■ **INSTRUCTIONS FOR THE TASK**
Among the entries below, copy every line that carries the word "examplebox".

[Dataset excerpts]
- Opening Delimiter -
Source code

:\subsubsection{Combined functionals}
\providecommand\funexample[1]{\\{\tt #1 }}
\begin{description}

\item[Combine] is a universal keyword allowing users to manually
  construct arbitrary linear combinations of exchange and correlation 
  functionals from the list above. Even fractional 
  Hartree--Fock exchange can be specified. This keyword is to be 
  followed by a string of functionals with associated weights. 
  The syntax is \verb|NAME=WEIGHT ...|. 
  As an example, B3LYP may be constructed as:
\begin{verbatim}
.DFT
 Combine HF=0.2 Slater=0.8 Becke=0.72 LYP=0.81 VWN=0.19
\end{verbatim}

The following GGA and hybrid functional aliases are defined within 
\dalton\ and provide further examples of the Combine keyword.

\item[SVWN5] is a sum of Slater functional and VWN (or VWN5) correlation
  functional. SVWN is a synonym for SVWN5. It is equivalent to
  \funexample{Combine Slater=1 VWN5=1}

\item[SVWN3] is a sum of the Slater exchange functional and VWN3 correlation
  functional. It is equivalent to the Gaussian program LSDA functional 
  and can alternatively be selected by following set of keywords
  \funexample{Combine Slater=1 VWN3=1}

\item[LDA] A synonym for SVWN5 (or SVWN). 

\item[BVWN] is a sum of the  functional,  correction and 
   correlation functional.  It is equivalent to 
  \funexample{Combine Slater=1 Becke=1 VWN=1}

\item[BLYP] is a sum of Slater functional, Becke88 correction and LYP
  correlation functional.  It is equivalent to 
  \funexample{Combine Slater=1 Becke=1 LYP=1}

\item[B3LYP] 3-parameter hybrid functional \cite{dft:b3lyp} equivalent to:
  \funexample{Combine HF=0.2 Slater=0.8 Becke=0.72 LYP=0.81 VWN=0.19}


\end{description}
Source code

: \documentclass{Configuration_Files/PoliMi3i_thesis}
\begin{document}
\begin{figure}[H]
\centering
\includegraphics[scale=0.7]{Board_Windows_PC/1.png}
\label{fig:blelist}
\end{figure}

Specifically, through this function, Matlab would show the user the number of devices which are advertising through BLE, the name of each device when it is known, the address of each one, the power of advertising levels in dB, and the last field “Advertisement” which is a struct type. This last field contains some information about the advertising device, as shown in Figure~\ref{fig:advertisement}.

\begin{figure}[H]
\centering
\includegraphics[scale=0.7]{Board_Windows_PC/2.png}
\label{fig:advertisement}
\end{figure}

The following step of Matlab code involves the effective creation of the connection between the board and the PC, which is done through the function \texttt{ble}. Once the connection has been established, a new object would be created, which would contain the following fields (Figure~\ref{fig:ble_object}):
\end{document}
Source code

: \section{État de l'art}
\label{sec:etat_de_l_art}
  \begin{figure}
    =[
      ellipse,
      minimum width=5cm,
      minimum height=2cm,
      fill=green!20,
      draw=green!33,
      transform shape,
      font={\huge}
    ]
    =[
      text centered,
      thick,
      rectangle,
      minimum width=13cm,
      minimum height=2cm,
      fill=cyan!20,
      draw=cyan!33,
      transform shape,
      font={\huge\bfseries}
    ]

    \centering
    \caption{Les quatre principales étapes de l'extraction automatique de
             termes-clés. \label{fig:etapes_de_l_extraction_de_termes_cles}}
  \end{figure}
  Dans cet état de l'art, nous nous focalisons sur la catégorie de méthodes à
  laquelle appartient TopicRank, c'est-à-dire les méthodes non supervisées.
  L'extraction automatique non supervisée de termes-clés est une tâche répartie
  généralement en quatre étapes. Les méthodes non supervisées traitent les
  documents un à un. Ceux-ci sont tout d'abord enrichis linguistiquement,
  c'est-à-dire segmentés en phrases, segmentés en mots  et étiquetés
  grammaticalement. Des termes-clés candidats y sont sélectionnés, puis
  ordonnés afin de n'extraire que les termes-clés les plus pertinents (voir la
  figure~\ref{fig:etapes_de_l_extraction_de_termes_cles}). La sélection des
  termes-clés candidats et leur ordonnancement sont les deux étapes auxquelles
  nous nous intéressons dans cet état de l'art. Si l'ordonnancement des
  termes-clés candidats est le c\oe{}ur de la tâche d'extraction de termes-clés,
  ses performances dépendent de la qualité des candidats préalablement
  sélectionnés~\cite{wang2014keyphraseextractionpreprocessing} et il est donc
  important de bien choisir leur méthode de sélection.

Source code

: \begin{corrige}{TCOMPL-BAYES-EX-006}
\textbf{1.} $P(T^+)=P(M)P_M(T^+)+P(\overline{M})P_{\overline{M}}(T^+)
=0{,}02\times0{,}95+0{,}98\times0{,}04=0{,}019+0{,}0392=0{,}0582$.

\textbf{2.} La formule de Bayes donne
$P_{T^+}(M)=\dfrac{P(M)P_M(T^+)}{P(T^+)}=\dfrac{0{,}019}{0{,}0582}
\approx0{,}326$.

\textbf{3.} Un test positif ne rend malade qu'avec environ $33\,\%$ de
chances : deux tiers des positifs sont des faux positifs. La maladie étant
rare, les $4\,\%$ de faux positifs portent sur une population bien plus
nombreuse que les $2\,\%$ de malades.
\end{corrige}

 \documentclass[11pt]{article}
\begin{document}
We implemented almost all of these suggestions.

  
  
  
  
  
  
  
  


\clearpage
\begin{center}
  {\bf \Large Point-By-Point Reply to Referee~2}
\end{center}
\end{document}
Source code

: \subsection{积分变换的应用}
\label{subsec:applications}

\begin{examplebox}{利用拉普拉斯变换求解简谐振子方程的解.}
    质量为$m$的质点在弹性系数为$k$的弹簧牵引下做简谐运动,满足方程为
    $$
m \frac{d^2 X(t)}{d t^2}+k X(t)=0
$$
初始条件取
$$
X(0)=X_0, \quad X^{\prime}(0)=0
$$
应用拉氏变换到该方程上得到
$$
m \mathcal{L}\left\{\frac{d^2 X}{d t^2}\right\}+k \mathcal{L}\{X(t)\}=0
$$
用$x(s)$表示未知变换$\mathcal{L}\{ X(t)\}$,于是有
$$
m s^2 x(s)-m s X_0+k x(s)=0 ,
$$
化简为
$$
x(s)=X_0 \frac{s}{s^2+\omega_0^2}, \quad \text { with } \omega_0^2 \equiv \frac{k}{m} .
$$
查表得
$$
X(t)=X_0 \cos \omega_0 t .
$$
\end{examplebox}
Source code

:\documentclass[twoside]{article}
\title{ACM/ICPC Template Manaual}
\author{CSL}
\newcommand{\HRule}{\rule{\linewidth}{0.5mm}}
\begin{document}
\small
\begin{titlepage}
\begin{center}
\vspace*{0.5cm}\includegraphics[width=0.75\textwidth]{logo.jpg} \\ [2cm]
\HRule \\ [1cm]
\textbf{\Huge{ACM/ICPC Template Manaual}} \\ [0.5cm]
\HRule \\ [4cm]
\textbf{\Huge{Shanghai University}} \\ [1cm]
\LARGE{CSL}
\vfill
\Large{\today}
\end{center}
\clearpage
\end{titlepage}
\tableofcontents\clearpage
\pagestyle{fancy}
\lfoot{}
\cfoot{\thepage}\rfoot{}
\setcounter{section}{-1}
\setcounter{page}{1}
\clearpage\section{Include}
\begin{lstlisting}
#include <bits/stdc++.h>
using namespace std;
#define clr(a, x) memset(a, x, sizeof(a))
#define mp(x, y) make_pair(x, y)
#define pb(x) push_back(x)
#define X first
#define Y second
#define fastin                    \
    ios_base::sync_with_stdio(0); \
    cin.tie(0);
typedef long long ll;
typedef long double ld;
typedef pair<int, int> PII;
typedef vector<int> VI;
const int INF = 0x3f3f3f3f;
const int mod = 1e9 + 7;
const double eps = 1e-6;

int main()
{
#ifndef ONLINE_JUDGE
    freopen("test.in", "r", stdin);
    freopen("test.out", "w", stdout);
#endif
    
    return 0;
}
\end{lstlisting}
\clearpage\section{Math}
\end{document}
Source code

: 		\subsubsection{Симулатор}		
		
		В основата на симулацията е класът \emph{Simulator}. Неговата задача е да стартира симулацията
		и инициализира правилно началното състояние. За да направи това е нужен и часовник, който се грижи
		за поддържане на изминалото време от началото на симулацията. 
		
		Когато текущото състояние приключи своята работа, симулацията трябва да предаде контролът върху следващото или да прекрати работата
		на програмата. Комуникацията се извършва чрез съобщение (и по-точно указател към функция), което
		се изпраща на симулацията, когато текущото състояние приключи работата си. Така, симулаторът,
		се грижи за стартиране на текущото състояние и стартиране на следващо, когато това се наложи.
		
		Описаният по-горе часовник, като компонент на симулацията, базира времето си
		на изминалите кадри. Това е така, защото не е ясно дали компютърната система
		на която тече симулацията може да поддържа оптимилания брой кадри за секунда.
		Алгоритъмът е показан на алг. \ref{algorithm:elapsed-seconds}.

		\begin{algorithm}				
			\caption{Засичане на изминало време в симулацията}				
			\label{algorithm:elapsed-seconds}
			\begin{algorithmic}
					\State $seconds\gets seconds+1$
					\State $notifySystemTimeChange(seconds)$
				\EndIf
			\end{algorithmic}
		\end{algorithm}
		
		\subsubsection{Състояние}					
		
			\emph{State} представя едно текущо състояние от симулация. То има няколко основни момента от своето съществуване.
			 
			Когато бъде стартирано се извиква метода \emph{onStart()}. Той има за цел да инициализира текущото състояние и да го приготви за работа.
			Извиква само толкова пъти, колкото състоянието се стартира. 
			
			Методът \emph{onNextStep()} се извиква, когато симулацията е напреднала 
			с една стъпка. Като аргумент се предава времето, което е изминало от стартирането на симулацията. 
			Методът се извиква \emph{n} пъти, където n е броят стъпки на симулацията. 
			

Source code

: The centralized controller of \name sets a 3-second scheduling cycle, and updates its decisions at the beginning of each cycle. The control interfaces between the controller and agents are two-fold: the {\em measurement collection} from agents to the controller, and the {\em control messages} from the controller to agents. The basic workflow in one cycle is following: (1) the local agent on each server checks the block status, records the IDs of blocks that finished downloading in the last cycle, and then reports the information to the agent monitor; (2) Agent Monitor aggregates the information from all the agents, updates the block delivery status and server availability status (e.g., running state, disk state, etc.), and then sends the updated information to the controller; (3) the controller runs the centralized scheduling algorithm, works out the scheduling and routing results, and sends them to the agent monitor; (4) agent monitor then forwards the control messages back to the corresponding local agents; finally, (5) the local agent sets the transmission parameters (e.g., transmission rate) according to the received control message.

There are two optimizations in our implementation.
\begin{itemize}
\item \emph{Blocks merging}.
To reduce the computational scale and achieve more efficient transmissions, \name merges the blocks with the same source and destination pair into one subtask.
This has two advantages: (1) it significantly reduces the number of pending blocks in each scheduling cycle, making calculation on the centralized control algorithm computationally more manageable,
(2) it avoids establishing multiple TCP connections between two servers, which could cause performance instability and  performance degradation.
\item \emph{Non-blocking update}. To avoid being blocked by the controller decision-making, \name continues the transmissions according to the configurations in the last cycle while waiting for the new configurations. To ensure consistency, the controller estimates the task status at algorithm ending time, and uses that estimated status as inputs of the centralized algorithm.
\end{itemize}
- Closing Delimiter -
■ **TASK SOLUTION**
\begin{examplebox}{利用拉普拉斯变换求解简谐振子方程的解.}
\end{examplebox}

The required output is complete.